▶ _PROBLEM DETAILS_
An exact reproduction is required of the lines from the beginning of the entries through the line with "it's working gets", pictures excluded and nothing added.

··········

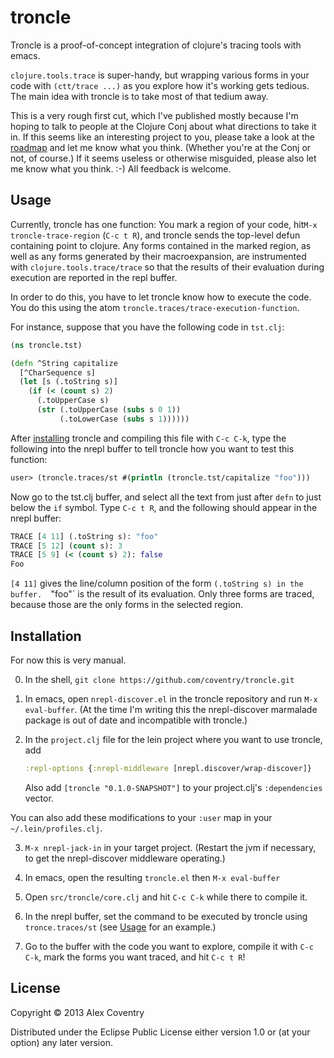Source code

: # troncle

Troncle is a proof-of-concept integration of clojure's tracing tools
with emacs.

`clojure.tools.trace` is super-handy, but wrapping various forms in your
code with `(ctt/trace ...)` as you explore how it's working gets
tedious.  The main idea with troncle is to take most of that tedium
away.

This is a very rough first cut, which I've published mostly because I'm
hoping to talk to people at the Clojure Conj about what directions to
take it in.  If this seems like an interesting project to you, please
take a look at the [roadmap](#roadmap) and let me know what you think.
(Whether you're at the Conj or not, of course.)  If it seems useless or
otherwise misguided, please also let me know what you think. :-) All
feedback is welcome.

## Usage

Currently, troncle has one function: You mark a region of your code,
hit`M-x troncle-trace-region` (`C-c t R`), and troncle sends the
top-level defun containing point to clojure.  Any forms contained in the
marked region, as well as any forms generated by their macroexpansion,
are instrumented with `clojure.tools.trace/trace` so that the results of
their evaluation during execution are reported in the repl buffer.

In order to do this, you have to let troncle know how to execute the
code.  You do this using the atom
`troncle.traces/trace-execution-function`.

For instance, suppose that you have the following code in `tst.clj`:

```clojure
(ns troncle.tst)

(defn ^String capitalize
  [^CharSequence s]
  (let [s (.toString s)]
    (if (< (count s) 2)
      (.toUpperCase s)
      (str (.toUpperCase (subs s 0 1))
           (.toLowerCase (subs s 1))))))
```

After [installing](#installation) troncle and compiling this file with
`C-c C-k`, type the following into the nrepl buffer to tell troncle how
you want to test this function:

```clojure
user> (troncle.traces/st #(println (troncle.tst/capitalize "foo")))
```

Now go to the tst.clj buffer,  and select all the text from just after
`defn` to just below the `if` symbol.  Type `C-c t R`, and the following
should appear in the nrepl buffer:

```clojure
TRACE [4 11] (.toString s): "foo"
TRACE [5 12] (count s): 3
TRACE [5 9] (< (count s) 2): false
Foo
```

`[4 11]` gives the line/column position of the form `(.toString s) in
the buffer.  `"foo"` is the result of its evaluation.  Only three forms
are traced, because those are the only forms in the selected region.

## Installation

For now this is very manual.

0. In the shell, `git clone https://github.com/coventry/troncle.git`

1. In emacs, open `nrepl-discover.el` in the troncle repository and run
   `M-x eval-buffer`.  (At the time I'm writing this the nrepl-discover
   marmalade package is out of date and incompatible with troncle.)

2. In the `project.clj` file for the lein project where you want to use
   troncle, add

   ```clojure
   :repl-options {:nrepl-middleware [nrepl.discover/wrap-discover]}
   ```

   Also add `[troncle "0.1.0-SNAPSHOT"]` to your project.clj's
   `:dependencies` vector.
   
  You can also add these modifications to your `:user` map in your
  `~/.lein/profiles.clj`.

3. `M-x nrepl-jack-in` in your target project.  (Restart the jvm if
   necessary, to get the nrepl-discover middleware operating.)

5. In emacs, open the resulting `troncle.el` then `M-x eval-buffer`

6. Open `src/troncle/core.clj` and hit `C-c C-k` while there to compile
   it.	

7. In the nrepl buffer, set the command to be executed by troncle using
   `tronce.traces/st` (see [Usage](usage) for an example.)

8. Go to the buffer with the code you want to explore, compile it with
   `C-c C-k`, mark the forms you want traced, and hit `C-c t R`!

## License

Copyright © 2013 Alex Coventry

Distributed under the Eclipse Public License either version 1.0 or (at
your option) any later version.
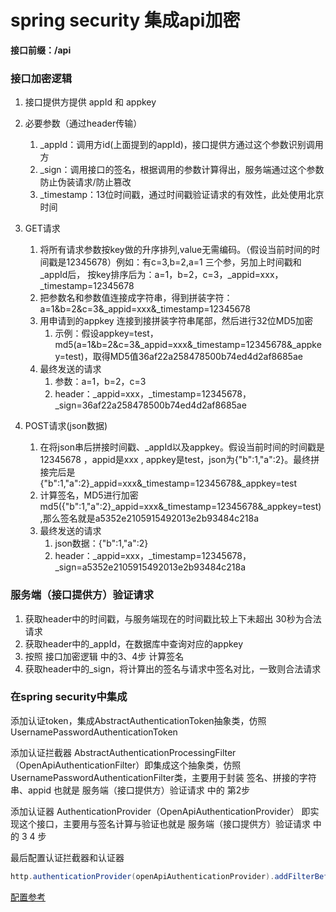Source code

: # spring security 集成api加密

**接口前缀：/api**

### 接口加密逻辑

1. 接口提供方提供 appId 和 appkey
2. 必要参数（通过header传输）
   1. \_appId：调用方id(上面提到的appId)，接口提供方通过这个参数识别调用方
   2. \_sign：调用接口的签名，根据调用的参数计算得出，服务端通过这个参数防止伪装请求/防止篡改
   3. \_timestamp：13位时间戳，通过时间戳验证请求的有效性，此处使用北京时间
3. GET请求
   1. 将所有请求参数按key做的升序排列,value无需编码。（假设当前时间的时间戳是12345678）例如：有c=3,b=2,a=1 三个参，另加上时间戳和_appId后， 按key排序后为：a=1，b=2，c=3，\_appid=xxx，\_timestamp=12345678
   2. 把参数名和参数值连接成字符串，得到拼装字符：a=1&b=2&c=3&\_appid=xxx&_timestamp=12345678
   3. 用申请到的appkey 连接到接拼装字符串尾部，然后进行32位MD5加密
      1. 示例：假设appkey=test，md5(a=1&b=2&c=3&\_appid=xxx&_timestamp=12345678&\_appkey=test)，取得MD5值36af22a258478500b74ed4d2af8685ae
   4. 最终发送的请求
      1. 参数：a=1，b=2，c=3
      2. header：\_appid=xxx，\_timestamp=12345678，\_sign=36af22a258478500b74ed4d2af8685ae

4. POST请求(json数据)
   1. 在将json串后拼接时间戳、\_appId以及appkey。假设当前时间的时间戳是12345678 ，appid是xxx , appkey是test，json为{"b":1,"a":2}。最终拼接完后是{"b":1,"a":2}\_appid=xxx&_timestamp=12345678&\_appkey=test
   2. 计算签名，MD5进行加密 md5({"b":1,"a":2}\_appid=xxx&_timestamp=12345678&\_appkey=test) ,那么签名就是a5352e2105915492013e2b93484c218a
   3. 最终发送的请求
      1. json数据：{"b":1,"a":2}
      2. header：\_appid=xxx，\_timestamp=12345678，\_sign=a5352e2105915492013e2b93484c218a


### 服务端（接口提供方）验证请求

1. 获取header中的时间戳，与服务端现在的时间戳比较上下未超出 30秒为合法请求
1. 获取header中的\_appId，在数据库中查询对应的appkey
2. 按照 接口加密逻辑 中的3、4步 计算签名
4. 获取header中的\_sign，将计算出的签名与请求中签名对比，一致则合法请求

### 在spring security中集成

添加认证token，集成AbstractAuthenticationToken抽象类，仿照 UsernamePasswordAuthenticationToken

添加认证拦截器 AbstractAuthenticationProcessingFilter（OpenApiAuthenticationFilter）即集成这个抽象类，仿照UsernamePasswordAuthenticationFilter类，主要用于封装  签名、拼接的字符串、appid 也就是 服务端（接口提供方）验证请求 中的 第2步

添加认证器 AuthenticationProvider（OpenApiAuthenticationProvider） 即实现这个接口，主要用与签名计算与验证也就是 服务端（接口提供方）验证请求 中的 3 4 步

最后配置认证拦截器和认证器

```java
http.authenticationProvider(openApiAuthenticationProvider).addFilterBefore(openApiAuthenticationFilter, UsernamePasswordAuthenticationFilter.class);
```

[配置参考](https://blog.csdn.net/qq_38941937/article/details/97303649)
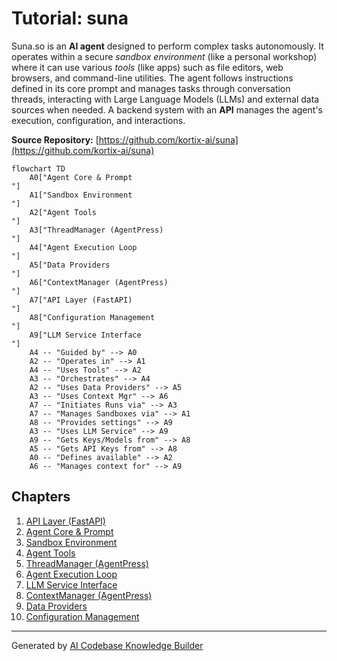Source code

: # Tutorial: suna

Suna.so is an **AI agent** designed to perform complex tasks autonomously.
It operates within a secure *sandbox environment* (like a personal workshop) where it can use various *tools* (like apps) such as file editors, web browsers, and command-line utilities.
The agent follows instructions defined in its core prompt and manages tasks through conversation threads, interacting with Large Language Models (LLMs) and external data sources when needed.
A backend system with an **API** manages the agent's execution, configuration, and interactions.


**Source Repository:** [https://github.com/kortix-ai/suna](https://github.com/kortix-ai/suna)

```mermaid
flowchart TD
    A0["Agent Core & Prompt
"]
    A1["Sandbox Environment
"]
    A2["Agent Tools
"]
    A3["ThreadManager (AgentPress)
"]
    A4["Agent Execution Loop
"]
    A5["Data Providers
"]
    A6["ContextManager (AgentPress)
"]
    A7["API Layer (FastAPI)
"]
    A8["Configuration Management
"]
    A9["LLM Service Interface
"]
    A4 -- "Guided by" --> A0
    A2 -- "Operates in" --> A1
    A4 -- "Uses Tools" --> A2
    A3 -- "Orchestrates" --> A4
    A2 -- "Uses Data Providers" --> A5
    A3 -- "Uses Context Mgr" --> A6
    A7 -- "Initiates Runs via" --> A3
    A7 -- "Manages Sandboxes via" --> A1
    A8 -- "Provides settings" --> A9
    A3 -- "Uses LLM Service" --> A9
    A9 -- "Gets Keys/Models from" --> A8
    A5 -- "Gets API Keys from" --> A8
    A0 -- "Defines available" --> A2
    A6 -- "Manages context for" --> A9
```

## Chapters

1. [API Layer (FastAPI)
](01_api_layer__fastapi__.md)
2. [Agent Core & Prompt
](02_agent_core___prompt_.md)
3. [Sandbox Environment
](03_sandbox_environment_.md)
4. [Agent Tools
](04_agent_tools_.md)
5. [ThreadManager (AgentPress)
](05_threadmanager__agentpress__.md)
6. [Agent Execution Loop
](06_agent_execution_loop_.md)
7. [LLM Service Interface
](07_llm_service_interface_.md)
8. [ContextManager (AgentPress)
](08_contextmanager__agentpress__.md)
9. [Data Providers
](09_data_providers_.md)
10. [Configuration Management
](10_configuration_management_.md)


---

Generated by [AI Codebase Knowledge Builder](https://github.com/The-Pocket/Tutorial-Codebase-Knowledge)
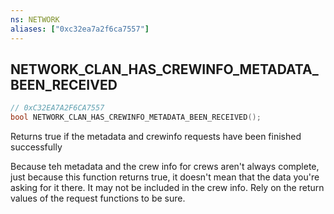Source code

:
 ```yaml
---
ns: NETWORK
aliases: ["0xc32ea7a2f6ca7557"]
---
```

## NETWORK_CLAN_HAS_CREWINFO_METADATA_BEEN_RECEIVED

```c
// 0xC32EA7A2F6CA7557
bool NETWORK_CLAN_HAS_CREWINFO_METADATA_BEEN_RECEIVED();
```

Returns true if the metadata and crewinfo requests have been finished successfully

Because teh metadata and the crew info for crews aren't always complete, just because this function returns true, it doesn't mean that the data you're asking for it there. It may not be included in the crew info. Rely on the return values of the request functions to be sure.

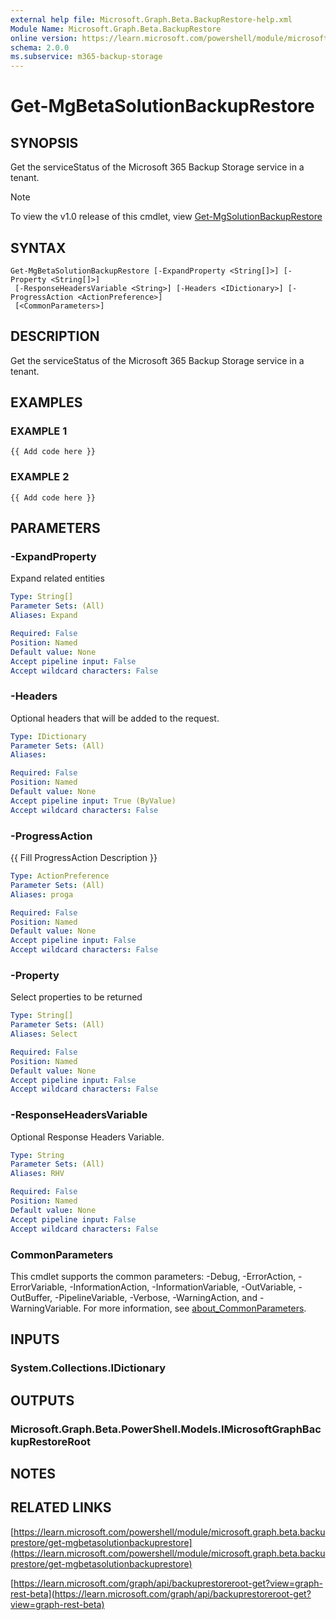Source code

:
 ```yaml
---
external help file: Microsoft.Graph.Beta.BackupRestore-help.xml
Module Name: Microsoft.Graph.Beta.BackupRestore
online version: https://learn.microsoft.com/powershell/module/microsoft.graph.beta.backuprestore/get-mgbetasolutionbackuprestore
schema: 2.0.0
ms.subservice: m365-backup-storage
---
```


# Get-MgBetaSolutionBackupRestore

## SYNOPSIS
Get the serviceStatus of the Microsoft 365 Backup Storage service in a tenant.

> [!NOTE]
> To view the v1.0 release of this cmdlet, view [Get-MgSolutionBackupRestore](/powershell/module/Microsoft.Graph.BackupRestore/Get-MgSolutionBackupRestore?view=graph-powershell-1.0)

## SYNTAX

```
Get-MgBetaSolutionBackupRestore [-ExpandProperty <String[]>] [-Property <String[]>]
 [-ResponseHeadersVariable <String>] [-Headers <IDictionary>] [-ProgressAction <ActionPreference>]
 [<CommonParameters>]
```

## DESCRIPTION
Get the serviceStatus of the Microsoft 365 Backup Storage service in a tenant.

## EXAMPLES

### EXAMPLE 1
```
{{ Add code here }}
```

### EXAMPLE 2
```
{{ Add code here }}
```

## PARAMETERS

### -ExpandProperty
Expand related entities

```yaml
Type: String[]
Parameter Sets: (All)
Aliases: Expand

Required: False
Position: Named
Default value: None
Accept pipeline input: False
Accept wildcard characters: False
```

### -Headers
Optional headers that will be added to the request.

```yaml
Type: IDictionary
Parameter Sets: (All)
Aliases:

Required: False
Position: Named
Default value: None
Accept pipeline input: True (ByValue)
Accept wildcard characters: False
```

### -ProgressAction
{{ Fill ProgressAction Description }}

```yaml
Type: ActionPreference
Parameter Sets: (All)
Aliases: proga

Required: False
Position: Named
Default value: None
Accept pipeline input: False
Accept wildcard characters: False
```

### -Property
Select properties to be returned

```yaml
Type: String[]
Parameter Sets: (All)
Aliases: Select

Required: False
Position: Named
Default value: None
Accept pipeline input: False
Accept wildcard characters: False
```

### -ResponseHeadersVariable
Optional Response Headers Variable.

```yaml
Type: String
Parameter Sets: (All)
Aliases: RHV

Required: False
Position: Named
Default value: None
Accept pipeline input: False
Accept wildcard characters: False
```

### CommonParameters
This cmdlet supports the common parameters: -Debug, -ErrorAction, -ErrorVariable, -InformationAction, -InformationVariable, -OutVariable, -OutBuffer, -PipelineVariable, -Verbose, -WarningAction, and -WarningVariable. For more information, see [about_CommonParameters](http://go.microsoft.com/fwlink/?LinkID=113216).

## INPUTS

### System.Collections.IDictionary
## OUTPUTS

### Microsoft.Graph.Beta.PowerShell.Models.IMicrosoftGraphBackupRestoreRoot
## NOTES

## RELATED LINKS

[https://learn.microsoft.com/powershell/module/microsoft.graph.beta.backuprestore/get-mgbetasolutionbackuprestore](https://learn.microsoft.com/powershell/module/microsoft.graph.beta.backuprestore/get-mgbetasolutionbackuprestore)

[https://learn.microsoft.com/graph/api/backuprestoreroot-get?view=graph-rest-beta](https://learn.microsoft.com/graph/api/backuprestoreroot-get?view=graph-rest-beta)























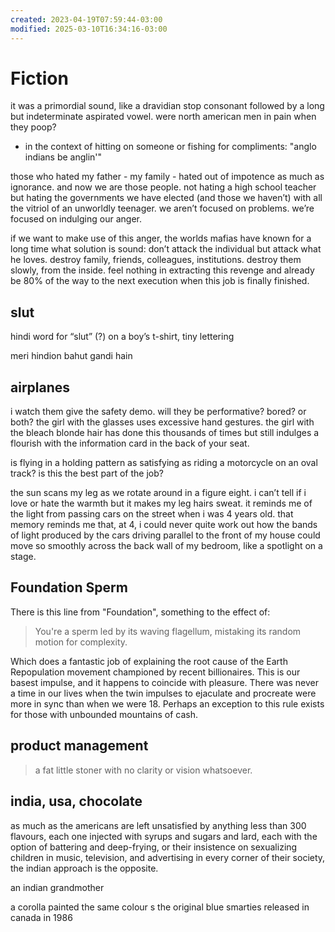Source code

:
 ```yaml
---
created: 2023-04-19T07:59:44-03:00
modified: 2025-03-10T16:34:16-03:00
---
```


# Fiction

it was a primordial sound, like a dravidian stop consonant followed by a long but indeterminate aspirated vowel. were north american men in pain when they poop?

* in the context of hitting on someone or fishing for compliments: "anglo indians be anglin'"

those who hated my father - my family - hated out of impotence as much as ignorance. and now we are those people. not hating a high school teacher but hating the governments we have elected (and those we haven’t) with all the vitriol of an unworldly teenager. we aren’t focused on problems. we’re focused on indulging our anger.

if we want to make use of this anger, the worlds mafias have known for a long time what solution is sound: don’t attack the individual but attack what he loves. destroy family, friends, colleagues, institutions. destroy them slowly, from the inside. feel nothing in extracting this revenge and already be 80% of the way to the next execution when this job is finally finished.

## slut

hindi word for “slut” (?) on a boy’s t-shirt, tiny lettering

meri hindion bahut gandi hain

## airplanes

i watch them give the safety demo. will they be performative? bored? or both? the girl with the glasses uses excessive hand gestures. the girl with the bleach blonde hair has done this thousands of times but still indulges a flourish with the information card in the back of your seat.

is flying in a holding pattern as satisfying as riding a motorcycle on an oval track? is this the best part of the job?

the sun scans my leg as we rotate around in a figure eight. i can’t tell if i love or hate the warmth but it makes my leg hairs sweat. it reminds me of the light from passing cars on the street when i was 4 years old. that memory reminds me that, at 4, i could never quite work out how the bands of light produced by the cars driving parallel to the front of my house could move so smoothly across the back wall of my bedroom, like a spotlight on a stage.

## Foundation Sperm

There is this line from "Foundation", something to the effect of:

> You're a sperm led by its waving flagellum, mistaking its random motion for complexity.

Which does a fantastic job of explaining the root cause of the Earth Repopulation movement championed by recent billionaires. This is our basest impulse, and it happens to coincide with pleasure. There was never a time in our lives when the twin impulses to ejaculate and procreate were more in sync than when we were 18. Perhaps an exception to this rule exists for those with unbounded mountains of cash.


## product management 

> a fat little stoner with no clarity or vision whatsoever.


## india, usa, chocolate 

as much as the americans are left unsatisfied by anything less than 300 flavours, each one injected with syrups and sugars and lard, each with the option of battering and deep-frying, or their insistence on sexualizing children in music, television, and advertising in every corner of their society, the indian approach is the opposite. 

an indian grandmother

a corolla painted the same colour s the original blue smarties released in canada in 1986
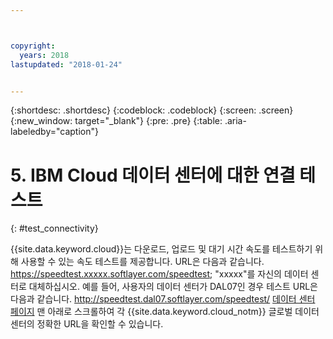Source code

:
 ```yaml
---



copyright:
  years: 2018
lastupdated: "2018-01-24"


---
```


{:shortdesc: .shortdesc}
{:codeblock: .codeblock}
{:screen: .screen}
{:new_window: target="_blank"}
{:pre: .pre}
{:table: .aria-labeledby="caption"}

# 5. IBM Cloud 데이터 센터에 대한 연결 테스트
{: #test_connectivity}

{{site.data.keyword.cloud}}는 다운로드, 업로드 및 대기 시간 속도를 테스트하기 위해 사용할 수 있는 속도 테스트를 제공합니다. URL은 다음과 같습니다. https://speedtest.xxxxx.softlayer.com/speedtest; "xxxxx"를 자신의 데이터 센터로 대체하십시오. 예를 들어, 사용자의 데이터 센터가 DAL07인 경우 테스트 URL은 다음과 같습니다. http://speedtest.dal07.softlayer.com/speedtest/ [데이터 센터 페이지](https://www.ibm.com/cloud-computing/bluemix/data-centers) 맨 아래로 스크롤하여 각 {{site.data.keyword.cloud_notm}} 글로벌 데이터 센터의 정확한 URL을 확인할 수 있습니다. 
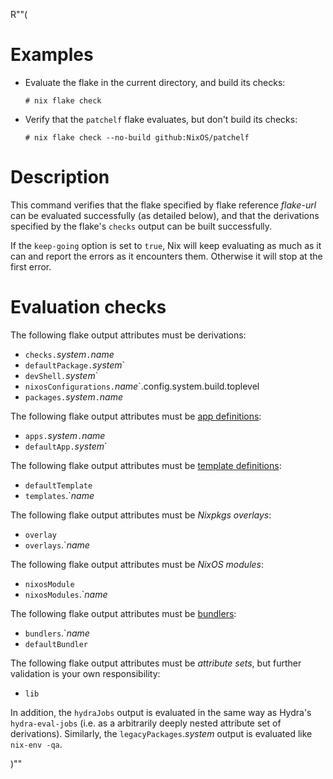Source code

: R""(

# Examples

* Evaluate the flake in the current directory, and build its checks:

  ```console
  # nix flake check
  ```

* Verify that the `patchelf` flake evaluates, but don't build its
  checks:

  ```console
  # nix flake check --no-build github:NixOS/patchelf
  ```

# Description

This command verifies that the flake specified by flake reference
*flake-url* can be evaluated successfully (as detailed below), and
that the derivations specified by the flake's `checks` output can be
built successfully.

If the `keep-going` option is set to `true`, Nix will keep evaluating as much
as it can and report the errors as it encounters them. Otherwise it will stop
at the first error.

# Evaluation checks

The following flake output attributes must be derivations:

* `checks.`*system*`.`*name*
* `defaultPackage.`*system*`
* `devShell.`*system*`
* `nixosConfigurations.`*name*`.config.system.build.toplevel
* `packages.`*system*`.`*name*

The following flake output attributes must be [app
definitions](./nix3-run.md):

* `apps.`*system*`.`*name*
* `defaultApp.`*system*`

The following flake output attributes must be [template
definitions](./nix3-flake-init.md):

* `defaultTemplate`
* `templates`.`*name*

The following flake output attributes must be *Nixpkgs overlays*:

* `overlay`
* `overlays`.`*name*

The following flake output attributes must be *NixOS modules*:

* `nixosModule`
* `nixosModules`.`*name*

The following flake output attributes must be
[bundlers](./nix3-bundle.md):

* `bundlers`.`*name*
* `defaultBundler`

The following flake output attributes must be *attribute sets*,
but further validation is your own responsibility:

* `lib`

In addition, the `hydraJobs` output is evaluated in the same way as
Hydra's `hydra-eval-jobs` (i.e. as a arbitrarily deeply nested
attribute set of derivations). Similarly, the
`legacyPackages`.*system* output is evaluated like `nix-env -qa`.

)""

··········

▶ _SOLVED EXERCISE_
Source code

: # troncle

Troncle is a proof-of-concept integration of clojure's tracing tools
with emacs.

`clojure.tools.trace` is super-handy, but wrapping various forms in your
code with `(ctt/trace ...)` as you explore how it's working gets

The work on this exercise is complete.